Food Contaminated With Phthalates

The researchers also found that certain foods such as cheeseburgers and other sandwiches tend to have increased levels of phthalates when they are bought from a fast-food outlet, cafeteria, or restaurants.

Earlier studies have also revealed food products that contain phthalates. In a 2017 study, researchers tested 30 cheese products that include string cheese and processed cheese slices and found that only one of the samples was not contaminated with phthalates. Researchers of this study also found that the highest level of phthalates were in samples of boxed macaroni and cheese.
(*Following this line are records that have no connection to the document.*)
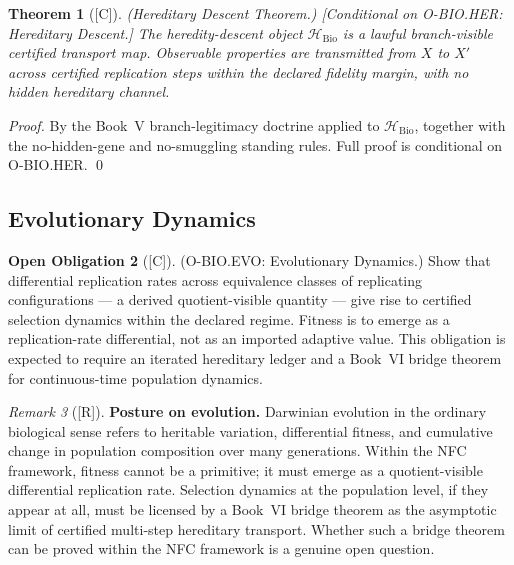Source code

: \documentclass[12pt,oneside]{amsbook}
\theoremstyle{plain}
\newtheorem{theorem}{Theorem}[section]
\theoremstyle{definition}
\newtheorem{obligation}[theorem]{Open Obligation}
\theoremstyle{remark}
\newtheorem{remark}[theorem]{Remark}
\newcommand{\status}[1]{\textup{[#1]}}
\begin{document}
\begin{theorem}[\status{C}]\label{thm:bio-hereditary-descent}
\textup{(Hereditary Descent Theorem.)}
\textup{[Conditional on O-BIO.HER: Hereditary Descent.]}
The heredity-descent object $\mathcal{H}_{\mathrm{Bio}}$ is a lawful
branch-visible certified transport map. Observable properties are
transmitted from $X$ to $X'$ across certified replication steps
within the declared fidelity margin, with no hidden hereditary
channel.
\end{theorem}

\begin{proof}
By the Book~V branch-legitimacy doctrine applied to
$\mathcal{H}_{\mathrm{Bio}}$, together with the no-hidden-gene and
no-smuggling standing rules. Full proof is conditional on O-BIO.HER.
\qed
\end{proof}

\subsection{Evolutionary Dynamics}\label{sec:bio-EVO}

\begin{obligation}[\status{C}]\label{ob:bio-EVO}
\textup{(O-BIO.EVO: Evolutionary Dynamics.)}
Show that differential replication rates across equivalence classes
of replicating configurations --- a derived quotient-visible quantity
--- give rise to certified selection dynamics within the declared
regime. Fitness is to emerge as a replication-rate differential, not
as an imported adaptive value. This obligation is expected to require
an iterated hereditary ledger and a Book~VI bridge theorem for
continuous-time population dynamics.
\end{obligation}

\begin{remark}[\status{R}]\label{rem:bio-evo-posture}
\textbf{Posture on evolution.}
Darwinian evolution in the ordinary biological sense refers to
heritable variation, differential fitness, and cumulative change in
population composition over many generations. Within the NFC
framework, fitness cannot be a primitive; it must emerge as a
quotient-visible differential replication rate. Selection dynamics
at the population level, if they appear at all, must be licensed by
a Book~VI bridge theorem as the asymptotic limit of certified
multi-step hereditary transport. Whether such a bridge theorem can
be proved within the NFC framework is a genuine open question.
\end{remark}
\end{document}
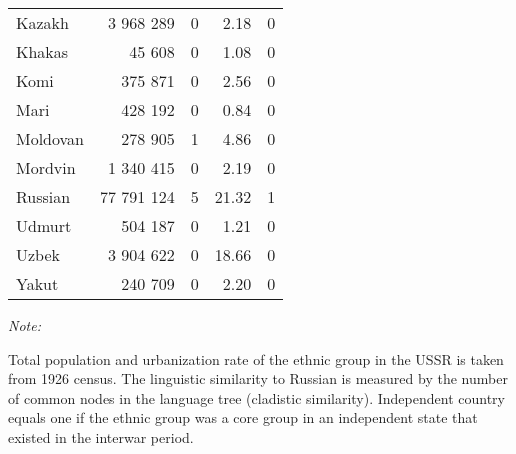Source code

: \begin{table}[!h]
\begin{threeparttable}
\begin{tabular}{lrrrr}
Kazakh & 3 968 289 & 0 & 2.18 & 0\\
Khakas & 45 608 & 0 & 1.08 & 0\\
Komi & 375 871 & 0 & 2.56 & 0\\
Mari & 428 192 & 0 & 0.84 & 0\\
Moldovan & 278 905 & 1 & 4.86 & 0\\
Mordvin & 1 340 415 & 0 & 2.19 & 0\\
Russian & 77 791 124 & 5 & 21.32 & 1\\
Udmurt & 504 187 & 0 & 1.21 & 0\\
Uzbek & 3 904 622 & 0 & 18.66 & 0\\
Yakut & 240 709 & 0 & 2.20 & 0\\
\bottomrule
\end{tabular}
\begin{tablenotes}
\item \textit{Note: } 
\item Total population and urbanization rate of the ethnic group in the USSR is taken from 1926 census. The linguistic similarity to Russian is measured by the number of common nodes in the language tree (cladistic similarity). Independent country equals one if the ethnic group was a core group in an independent state that existed in the interwar period.
\end{tablenotes}
\end{threeparttable}
\end{table}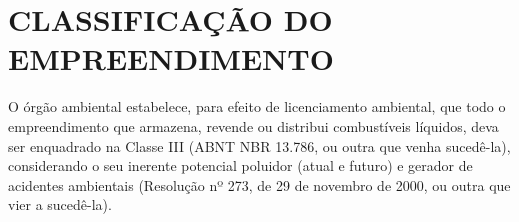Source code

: \chapter{CLASSIFICAÇÃO DO EMPREENDIMENTO}
	
O órgão ambiental estabelece, para efeito de licenciamento
ambiental, que todo o empreendimento que armazena, revende
ou distribui combustíveis líquidos, deva ser enquadrado na
Classe III (ABNT NBR 13.786, ou outra que venha sucedê-la),
considerando o seu inerente potencial poluidor (atual e
futuro) e gerador de acidentes ambientais (Resolução nº
273, de 29 de novembro de 2000, ou outra que vier a
sucedê-la).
Home-Cooked Meals May Limit Exposure To Phthalates

Zota and colleagues said that the findings raise concerns since two-thirds of the people in the United States consume some food outside the home every day. Researchers said that one way to limit exposure to these chemicals is to prepare meals at home.

"Preparing food at home may represent a win-win for consumers," Zota said, adding that consuming home-cooked meals can reduce intake of unhealthy fats, salt, and sugar.

The findings of the study were published in the journal Environment International on March 28.